Class is still the issue by John Pilger


In his latest column for the New Statesman, John Pilger describes the parallel worlds of the great 'unmentionable', class, in modern Britain: in the streets and in the media.

A state of parallel worlds determines almost everything we do and how we do it, everything we know and how we know it. The word that once described it, class, is unmentionable, just as imperialism used to be. Thanks to George W Bush, the latter is back in the lexicon in Britain, if not at the BBC.

Class is different. It runs too deep; it allows us to connect the present with the past and to understand the malignancies of a modern economic system based on inequity and fear. So it is seldom spoken about publicly, lest a Goldman Sachs chief executive on multimillions in pay or bonuses, or whatever they call their legalised heists, be asked how it feels to walk past office cleaners struggling on the minimum wage.

Just as elite power seeks to order other countries according to the demands of its privilege, so class remains at the root of our own society’s mutations and sorrows. In recent weeks, the killing of an 11-year-old Liverpool boy and other tragedies involving children have been thoroughly tabloided. Interviewing Keith Vaz, chairman of the House of Commons home affairs select committee, one journalist wondered if “we” should go out and deal personally with our vile, mugging, stabbing, shooting youth. To this, the nodding Vaz replied that the problem was “values”.

The main “value” is ruthless exclusion, such as the exile of millions of young people on vast human landfills (rubbish dumps) called housing estates, where they are forearmed with the knowledge that they are different and schools are not for them. A rigid curriculum, a system devoted to testing child-ren beyond all reason, ensures their alienation. “From the age of seven,” says Shirley Franklin of the Institute of Education, “20 per cent of the nation’s children are seen, and see themselves, as failures . . . Violence is an expression of hatred towards oneself and others.” With the all-digital world of promise and rewards denied them, let alone a sense of belonging and esteem, they move logically to the streets and crime.
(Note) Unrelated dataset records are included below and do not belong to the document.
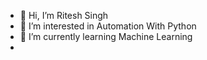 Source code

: - 👋 Hi, I’m Ritesh Singh
- 👀 I’m interested in Automation With Python
- 🌱 I’m currently learning Machine Learning
- 
  

<!---
Riteshfyi/Riteshfyi is a ✨ special ✨ repository because its `README.md` (this file) appears on your GitHub profile.
You can click the Preview link to take a look at your changes.
--->
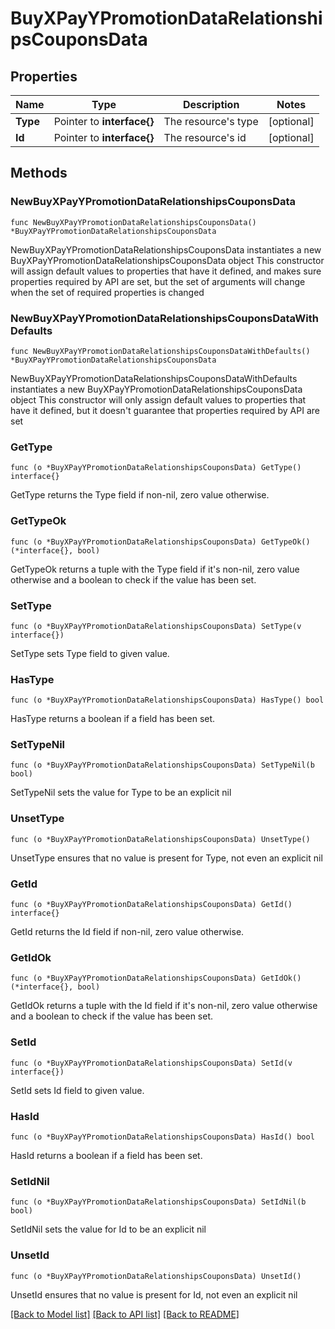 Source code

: # BuyXPayYPromotionDataRelationshipsCouponsData

## Properties

Name | Type | Description | Notes
------------ | ------------- | ------------- | -------------
**Type** | Pointer to **interface{}** | The resource&#39;s type | [optional] 
**Id** | Pointer to **interface{}** | The resource&#39;s id | [optional] 

## Methods

### NewBuyXPayYPromotionDataRelationshipsCouponsData

`func NewBuyXPayYPromotionDataRelationshipsCouponsData() *BuyXPayYPromotionDataRelationshipsCouponsData`

NewBuyXPayYPromotionDataRelationshipsCouponsData instantiates a new BuyXPayYPromotionDataRelationshipsCouponsData object
This constructor will assign default values to properties that have it defined,
and makes sure properties required by API are set, but the set of arguments
will change when the set of required properties is changed

### NewBuyXPayYPromotionDataRelationshipsCouponsDataWithDefaults

`func NewBuyXPayYPromotionDataRelationshipsCouponsDataWithDefaults() *BuyXPayYPromotionDataRelationshipsCouponsData`

NewBuyXPayYPromotionDataRelationshipsCouponsDataWithDefaults instantiates a new BuyXPayYPromotionDataRelationshipsCouponsData object
This constructor will only assign default values to properties that have it defined,
but it doesn't guarantee that properties required by API are set

### GetType

`func (o *BuyXPayYPromotionDataRelationshipsCouponsData) GetType() interface{}`

GetType returns the Type field if non-nil, zero value otherwise.

### GetTypeOk

`func (o *BuyXPayYPromotionDataRelationshipsCouponsData) GetTypeOk() (*interface{}, bool)`

GetTypeOk returns a tuple with the Type field if it's non-nil, zero value otherwise
and a boolean to check if the value has been set.

### SetType

`func (o *BuyXPayYPromotionDataRelationshipsCouponsData) SetType(v interface{})`

SetType sets Type field to given value.

### HasType

`func (o *BuyXPayYPromotionDataRelationshipsCouponsData) HasType() bool`

HasType returns a boolean if a field has been set.

### SetTypeNil

`func (o *BuyXPayYPromotionDataRelationshipsCouponsData) SetTypeNil(b bool)`

 SetTypeNil sets the value for Type to be an explicit nil

### UnsetType
`func (o *BuyXPayYPromotionDataRelationshipsCouponsData) UnsetType()`

UnsetType ensures that no value is present for Type, not even an explicit nil
### GetId

`func (o *BuyXPayYPromotionDataRelationshipsCouponsData) GetId() interface{}`

GetId returns the Id field if non-nil, zero value otherwise.

### GetIdOk

`func (o *BuyXPayYPromotionDataRelationshipsCouponsData) GetIdOk() (*interface{}, bool)`

GetIdOk returns a tuple with the Id field if it's non-nil, zero value otherwise
and a boolean to check if the value has been set.

### SetId

`func (o *BuyXPayYPromotionDataRelationshipsCouponsData) SetId(v interface{})`

SetId sets Id field to given value.

### HasId

`func (o *BuyXPayYPromotionDataRelationshipsCouponsData) HasId() bool`

HasId returns a boolean if a field has been set.

### SetIdNil

`func (o *BuyXPayYPromotionDataRelationshipsCouponsData) SetIdNil(b bool)`

 SetIdNil sets the value for Id to be an explicit nil

### UnsetId
`func (o *BuyXPayYPromotionDataRelationshipsCouponsData) UnsetId()`

UnsetId ensures that no value is present for Id, not even an explicit nil

[[Back to Model list]](../README.md#documentation-for-models) [[Back to API list]](../README.md#documentation-for-api-endpoints) [[Back to README]](../README.md)


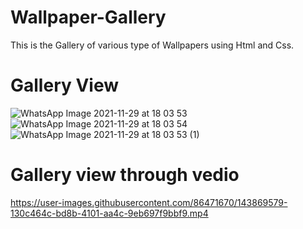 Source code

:# Wallpaper-Gallery
This is the Gallery of various type of Wallpapers using Html and Css.

# Gallery View

![WhatsApp Image 2021-11-29 at 18 03 53](https://user-images.githubusercontent.com/86471670/143869267-f54490f2-5ed6-4a2e-91b6-85cb9ba073bf.jpeg)
![WhatsApp Image 2021-11-29 at 18 03 54](https://user-images.githubusercontent.com/86471670/143869305-9190acb7-7075-461c-9aa6-fc15af6b632c.jpeg)
![WhatsApp Image 2021-11-29 at 18 03 53 (1)](https://user-images.githubusercontent.com/86471670/143869309-c9bc6f3a-4481-45da-9473-f2744c8dcffd.jpeg)


# Gallery view through vedio



https://user-images.githubusercontent.com/86471670/143869579-130c464c-bd8b-4101-aa4c-9eb697f9bbf9.mp4


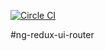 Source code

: [![Circle CI](https://circleci.com/gh/neilff/ng-redux-ui-router.svg?style=svg)](https://circleci.com/gh/neilff/ng-redux-ui-router)

#ng-redux-ui-router
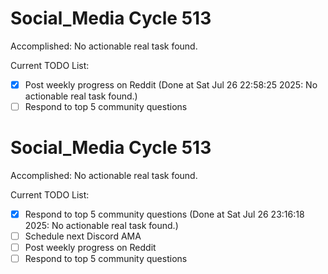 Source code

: # Social_Media Cycle 513

Accomplished: No actionable real task found.

Current TODO List:

- [x] Post weekly progress on Reddit  (Done at Sat Jul 26 22:58:25 2025: No actionable real task found.)
- [ ] Respond to top 5 community questions

# Social_Media Cycle 513

Accomplished: No actionable real task found.

Current TODO List:

- [x] Respond to top 5 community questions  (Done at Sat Jul 26 23:16:18 2025: No actionable real task found.)
- [ ] Schedule next Discord AMA
- [ ] Post weekly progress on Reddit
- [ ] Respond to top 5 community questions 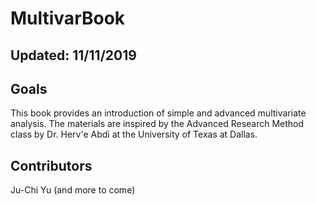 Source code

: # MultivarBook
Updated: 11/11/2019
---

## Goals
This book provides an introduction of simple and advanced multivariate analysis. The materials are inspired by the Advanced Research Method class by Dr. Herv\'e Abdi at the University of Texas at Dallas.

## Contributors
Ju-Chi Yu (and more to come)


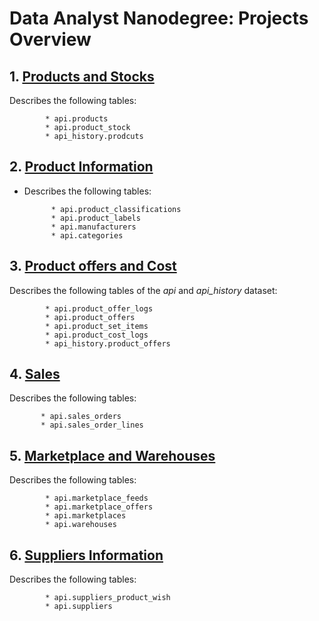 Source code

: # Data Analyst Nanodegree: Projects Overview


## 1. [Products and Stocks](link) 

Describes the following tables: 

            * api.products
            * api.product_stock
            * api_history.prodcuts

## 2. [Product Information](link)

* Describes the following tables:

            * api.product_classifications
            * api.product_labels
            * api.manufacturers
            * api.categories 


## 3. [Product offers and Cost](https://github.com/jahidrazan/DWH-Description/blob/main/Product%20offers%20and%20Cost.md)

Describes the following tables of the *api* and *api_history* dataset: 

            * api.product_offer_logs
            * api.product_offers
            * api.product_set_items
            * api.product_cost_logs
            * api_history.product_offers


## 4. [Sales](link)

Describes the following tables:

           * api.sales_orders
           * api.sales_order_lines 


## 5. [Marketplace and Warehouses](https://github.com/jahidrazan/DWH-Description/blob/main/marketplace_warehouses.md)

Describes the following tables:

            * api.marketplace_feeds
            * api.marketplace_offers
            * api.marketplaces
            * api.warehouses


## 6. [Suppliers Information](https://github.com/jahidrazan/DWH-Description/blob/main/suppliers_information.md)

Describes the following tables:

            * api.suppliers_product_wish
            * api.suppliers









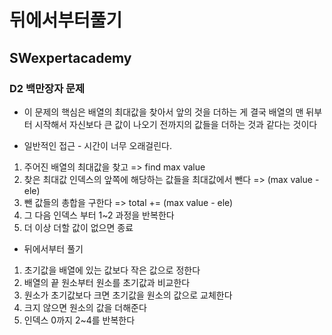 # 뒤에서부터풀기

## SWexpertacademy

### D2 백만장자 문제

* 이 문제의 핵심은 배열의 최대값을 찾아서 앞의 것을 더하는 게 결국 배열의 맨 뒤부터 시작해서 자신보다 큰 값이 나오기 전까지의 값들을 더하는 것과 같다는 것이다

* 일반적인 접근 - 시간이 너무 오래걸린다.

1. 주어진 배열의 최대값을 찾고 => find max value
2. 찾은 최대값 인덱스의 앞쪽에 해당하는 값들을 최대값에서 뺀다 => (max value - ele)
3. 뺀 값들의 총합을 구한다 => total += (max value - ele)
4. 그 다음 인덱스 부터 1~2 과정을 반복한다
5. 더 이상 더할 값이 없으면 종료

* 뒤에서부터 풀기

1.  초기값을 배열에 있는 값보다 작은 값으로 정한다
2. 배열의 끝 원소부터 원소를 초기값과 비교한다
3. 원소가 초기값보다 크면 초기값을 원소의 값으로 교체한다
4. 크지 않으면 원소의 값을 더해준다
5. 인덱스 0까지 2~4를 반복한다
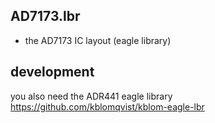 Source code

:## AD7173.lbr
* the AD7173 IC layout (eagle library)

## development
you also need the ADR441 eagle library https://github.com/kblomqvist/kblom-eagle-lbr
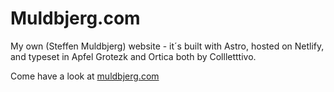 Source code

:# Muldbjerg.com

My own (Steffen Muldbjerg) website - it´s built with Astro, hosted on Netlify, and typeset in Apfel Grotezk and Ortica both by Collletttivo.

Come have a look at [muldbjerg.com](https://muldbjerg.com)
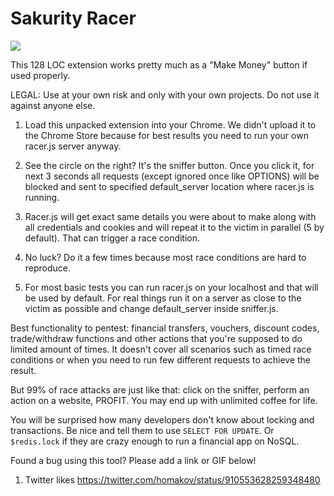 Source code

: # Sakurity Racer

![](https://media.giphy.com/media/xT9IghAnWAtfSlg6re/giphy.gif)

This 128 LOC extension works pretty much as a "Make Money" button if used properly.

LEGAL: Use at your own risk and only with your own projects. Do not use it against anyone else.

1. Load this unpacked extension into your Chrome. We didn't upload it to the Chrome Store because for best results you need to run your own racer.js server anyway.

2. See the circle on the right? It's the sniffer button. Once you click it, for next 3 seconds all requests (except ignored once like OPTIONS) will be blocked and sent to specified default_server location where racer.js is running.

3. Racer.js will get exact same details you were about to make along with all credentials and cookies and will repeat it to the victim in parallel (5 by default). That can trigger a race condition. 

4. No luck? Do it a few times because most race conditions are hard to reproduce.

5. For most basic tests you can run racer.js on your localhost and that will be used by default. For real things run it on a server as close to the victim as possible and change default_server inside sniffer.js.

Best functionality to pentest: financial transfers, vouchers, discount codes, trade/withdraw functions and other actions that you're supposed to do limited amount of times. It doesn't cover all scenarios such as timed race conditions or when you need to run few different requests to achieve the result. 

But 99% of race attacks are just like that: click on the sniffer, perform an action on a website, PROFIT. You may end up with unlimited coffee for life.

You will be surprised how many developers don't know about locking and transactions. Be nice and tell them to use `SELECT FOR UPDATE`. Or `$redis.lock` if they are crazy enough to run a financial app on NoSQL.

Found a bug using this tool? Please add a link or GIF below!

1. Twitter likes https://twitter.com/homakov/status/910553628259348480



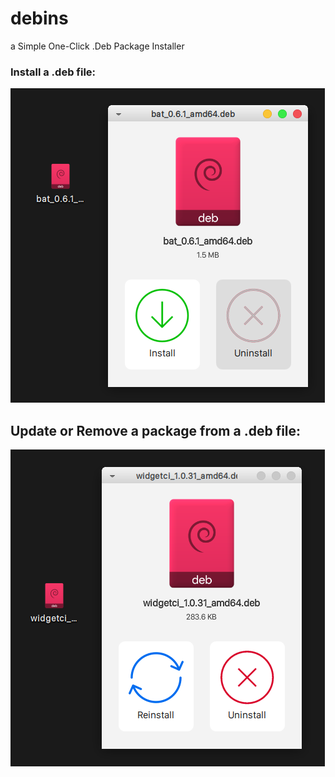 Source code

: # debins
a Simple One-Click .Deb Package Installer

### Install a .deb file:
![Image](https://raw.githubusercontent.com/eminfedar/debins/dev-unstable/debins2.png)

## Update or Remove a package from a .deb file:
![Image](https://raw.githubusercontent.com/eminfedar/debins/dev-unstable/debins1.png) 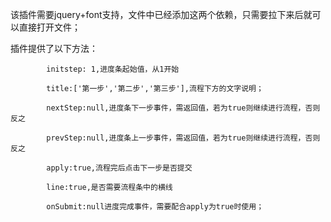 ﻿
该插件需要jquery+font支持，文件中已经添加这两个依赖，只需要拉下来后就可以直接打开文件；


插件提供了以下方法：

            initstep: 1,进度条起始值，从1开始

            title:['第一步','第二步','第三步'],流程下方的文字说明；

            nextStep:null,进度条下一步事件，需返回值，若为true则继续进行流程，否则反之

            prevStep:null,进度条上一步事件，需返回值，若为true则继续进行流程，否则反之

            apply:true,流程完后点击下一步是否提交

            line:true,是否需要流程条中的横线

            onSubmit:null进度完成事件，需要配合apply为true时使用； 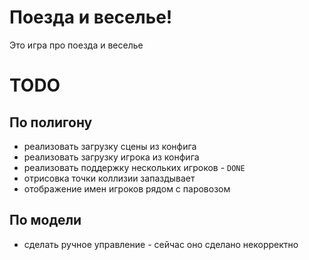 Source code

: # Поезда и веселье!

Это игра про поезда и веселье



# TODO

## По полигону
- реализовать загрузку сцены из конфига
- реализовать загрузку игрока из конфига
- реализовать поддержку нескольких игроков - `DONE`
- отрисовка точки коллизии запаздывает
- отображение имен игроков рядом с паровозом

## По модели
- сделать ручное управление - сейчас оно сделано некорректно



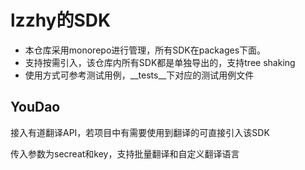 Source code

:# lzzhy的SDK

* 本仓库采用monorepo进行管理，所有SDK在packages下面。
* 支持按需引入，该仓库内所有SDK都是单独导出的，支持tree shaking
* 使用方式可参考测试用例，__tests__下对应的测试用例文件

## YouDao

接入有道翻译API，若项目中有需要使用到翻译的可直接引入该SDK

传入参数为secreat和key，支持批量翻译和自定义翻译语言
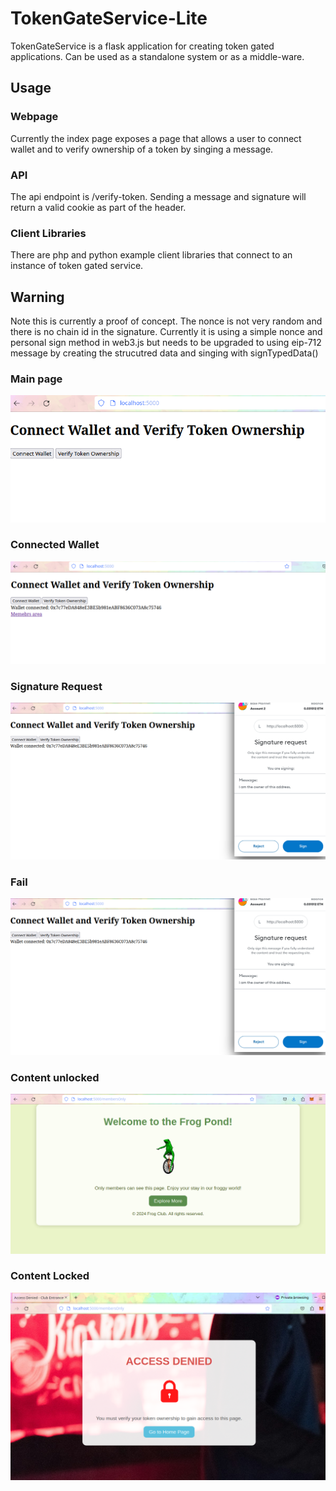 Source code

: # TokenGateService-Lite
TokenGateService is a flask application for creating token gated applications. Can be used as a standalone system or as a middle-ware. 


## Usage

### Webpage 
Currently the index page exposes a page that allows a user to connect wallet and to verify ownership of a token by singing a message. 


### API 

The api endpoint is /verify-token. Sending a message and signature will return a valid cookie as part of the header. 

### Client Libraries 

There are php and python example client libraries that connect to an instance of token gated service. 


## Warning 

Note this is currently a proof of concept. The nonce is not very random and there is no chain id in the signature. 
Currently it is using a simple nonce and personal sign method in web3.js but needs to be upgraded to using eip-712 message by creating the strucutred data and singing with signTypedData()




### Main page 

![tokenGateEntry](demoFiles/tokenGateEntry.png)


### Connected Wallet 

![tokenGateEntry](demoFiles/connected.png)


### Signature Request 

![tokenGateEntry](demoFiles/signatureRequest.png)



### Fail 

![tokenGateEntry](demoFiles/signatureRequest.png)

### Content unlocked 
![tokenGateEntry](demoFiles/success.png)


### Content Locked 
![tokenGateEntry](demoFiles/fail.png)



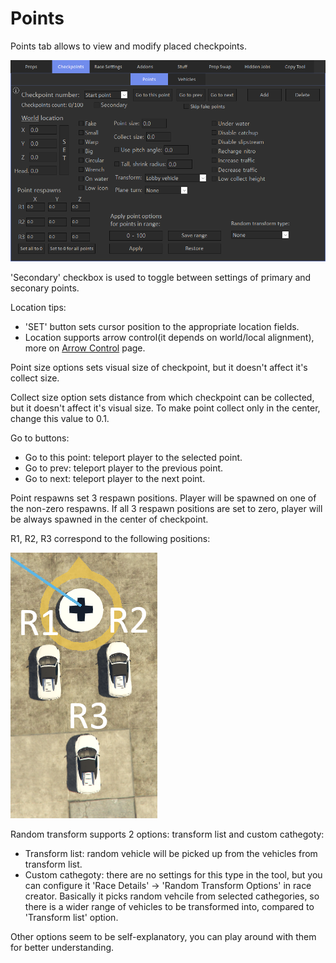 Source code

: # Points

Points tab allows to view and modify placed checkpoints.

![Points1](/assets/images/checkpoints/img01.png)

'Secondary' checkbox is used to toggle between settings of primary and seconary points.

Location tips: 

- 'SET' button sets cursor position to the appropriate location fields.
- Location supports arrow control(it depends on world/local alignment), more on [Arrow Control](chapters/chapter1/overview.md) page.

Point size options sets visual size of checkpoint, but it doesn't affect it's collect size.

Collect size option sets distance from which checkpoint can be collected, but it doesn't affect it's visual size. To make point collect only in the center, change this value to 0.1.

Go to buttons:

- Go to this point: teleport player to the selected point.
- Go to prev: teleport player to the previous point.
- Go to next: teleport player to the next point.

Point respawns set 3 respawn positions. Player will be spawned on one of the non-zero respawns. If all 3 respawn positions are set to zero, player will be always spawned in the center of checkpoint.

R1, R2, R3 correspond to the following positions:

![Points2](/assets/images/checkpoints/img02.png)

Random transform supports 2 options: transform list and custom cathegoty:

- Transform list: random vehicle will be picked up from the vehicles from transform list.
- Custom cathegoty: there are no settings for this type in the tool, but you can configure it 'Race Details' -> 'Random Transform Options' in race creator.
Basically it picks random vehcile from selected cathegories, so there is a wider range of vehicles to be transformed into, compared to 'Transform list' option.

Other options seem to be self-explanatory, you can play around with them for better understanding. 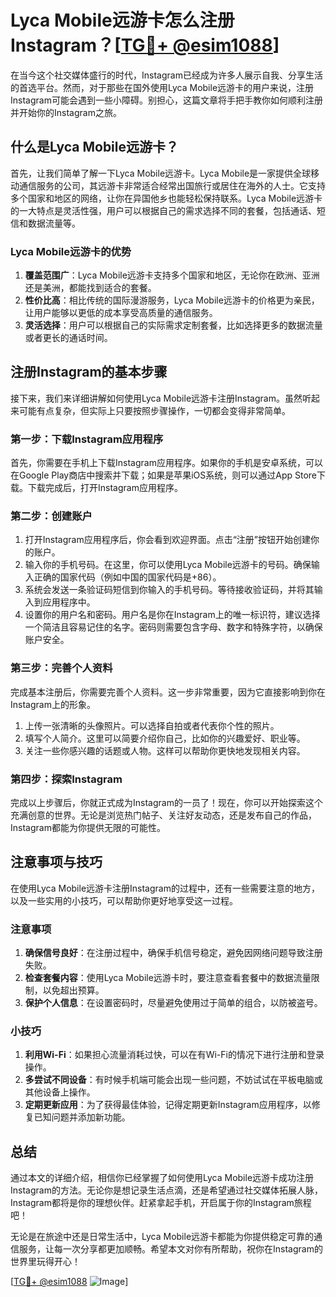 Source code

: # Lyca Mobile远游卡怎么注册Instagram？[[TG💪+ @esim1088](https://t.me/s/esim1088)]

在当今这个社交媒体盛行的时代，Instagram已经成为许多人展示自我、分享生活的首选平台。然而，对于那些在国外使用Lyca Mobile远游卡的用户来说，注册Instagram可能会遇到一些小障碍。别担心，这篇文章将手把手教你如何顺利注册并开始你的Instagram之旅。

## 什么是Lyca Mobile远游卡？

首先，让我们简单了解一下Lyca Mobile远游卡。Lyca Mobile是一家提供全球移动通信服务的公司，其远游卡非常适合经常出国旅行或居住在海外的人士。它支持多个国家和地区的网络，让你在异国他乡也能轻松保持联系。Lyca Mobile远游卡的一大特点是灵活性强，用户可以根据自己的需求选择不同的套餐，包括通话、短信和数据流量等。

### Lyca Mobile远游卡的优势

1. **覆盖范围广**：Lyca Mobile远游卡支持多个国家和地区，无论你在欧洲、亚洲还是美洲，都能找到适合的套餐。
2. **性价比高**：相比传统的国际漫游服务，Lyca Mobile远游卡的价格更为亲民，让用户能够以更低的成本享受高质量的通信服务。
3. **灵活选择**：用户可以根据自己的实际需求定制套餐，比如选择更多的数据流量或者更长的通话时间。

## 注册Instagram的基本步骤

接下来，我们来详细讲解如何使用Lyca Mobile远游卡注册Instagram。虽然听起来可能有点复杂，但实际上只要按照步骤操作，一切都会变得非常简单。

### 第一步：下载Instagram应用程序

首先，你需要在手机上下载Instagram应用程序。如果你的手机是安卓系统，可以在Google Play商店中搜索并下载；如果是苹果iOS系统，则可以通过App Store下载。下载完成后，打开Instagram应用程序。

### 第二步：创建账户

1. 打开Instagram应用程序后，你会看到欢迎界面。点击“注册”按钮开始创建你的账户。
2. 输入你的手机号码。在这里，你可以使用Lyca Mobile远游卡的号码。确保输入正确的国家代码（例如中国的国家代码是+86）。
3. 系统会发送一条验证码短信到你输入的手机号码。等待接收验证码，并将其输入到应用程序中。
4. 设置你的用户名和密码。用户名是你在Instagram上的唯一标识符，建议选择一个简洁且容易记住的名字。密码则需要包含字母、数字和特殊字符，以确保账户安全。

### 第三步：完善个人资料

完成基本注册后，你需要完善个人资料。这一步非常重要，因为它直接影响到你在Instagram上的形象。

1. 上传一张清晰的头像照片。可以选择自拍或者代表你个性的照片。
2. 填写个人简介。这里可以简要介绍你自己，比如你的兴趣爱好、职业等。
3. 关注一些你感兴趣的话题或人物。这样可以帮助你更快地发现相关内容。

### 第四步：探索Instagram

完成以上步骤后，你就正式成为Instagram的一员了！现在，你可以开始探索这个充满创意的世界。无论是浏览热门帖子、关注好友动态，还是发布自己的作品，Instagram都能为你提供无限的可能性。

## 注意事项与技巧

在使用Lyca Mobile远游卡注册Instagram的过程中，还有一些需要注意的地方，以及一些实用的小技巧，可以帮助你更好地享受这一过程。

### 注意事项

1. **确保信号良好**：在注册过程中，确保手机信号稳定，避免因网络问题导致注册失败。
2. **检查套餐内容**：使用Lyca Mobile远游卡时，要注意查看套餐中的数据流量限制，以免超出预算。
3. **保护个人信息**：在设置密码时，尽量避免使用过于简单的组合，以防被盗号。

### 小技巧

1. **利用Wi-Fi**：如果担心流量消耗过快，可以在有Wi-Fi的情况下进行注册和登录操作。
2. **多尝试不同设备**：有时候手机端可能会出现一些问题，不妨试试在平板电脑或其他设备上操作。
3. **定期更新应用**：为了获得最佳体验，记得定期更新Instagram应用程序，以修复已知问题并添加新功能。

## 总结

通过本文的详细介绍，相信你已经掌握了如何使用Lyca Mobile远游卡成功注册Instagram的方法。无论你是想记录生活点滴，还是希望通过社交媒体拓展人脉，Instagram都将是你的理想伙伴。赶紧拿起手机，开启属于你的Instagram旅程吧！

无论是在旅途中还是日常生活中，Lyca Mobile远游卡都能为你提供稳定可靠的通信服务，让每一次分享都更加顺畅。希望本文对你有所帮助，祝你在Instagram的世界里玩得开心！

[[TG💪+ @esim1088](https://t.me/s/esim1088) ![Image](https://i.postimg.cc/4NQfJmqS/Snipaste-2025-05-13-00-14-12.png)]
And yet, since 1995, actual crime in England and Wales has fallen by 42 per cent and violent crime by 41 per cent. No matter. The “violence of youth” is the accredited hysteria. A government led for a decade by a man whose lawless deceit helped cause the violent deaths of perhaps a million people in Iraq invented an acronym – Asbo – for a campaign against British youth, whose prospects and energy and hope were replaced by the “values” expressed by Keith Vaz and exemplified by Goldman Sachs and the current imperial adventures in Iraq and Afghanistan.

Take Afghanistan, where the irony is searing. In less than seven years, the Anglo-American slaughter of countless “Taliban” (people) has succeeded in spectacularly reviving an almost extinct poppy trade, so that it now supplies the demand for heroin on Britain’s poorest streets, where enlightened drug rehabilitation is not considered a government “value”.
Parallel worlds require other elite forms of exclusion. At the Edinburgh Television Festival on 24 August, the famous BBC presenter Jeremy Paxman made a much-hyped speech “attacking” television for “betray[ing] the people we ought to be serving”. What was revealing about the speech was the attitude towards ordinary viewers it betrayed. According to Paxman, “while the media and politicians feel free to criticise each other, neither has the guts to criticise the public, who are presumed never to be wrong”.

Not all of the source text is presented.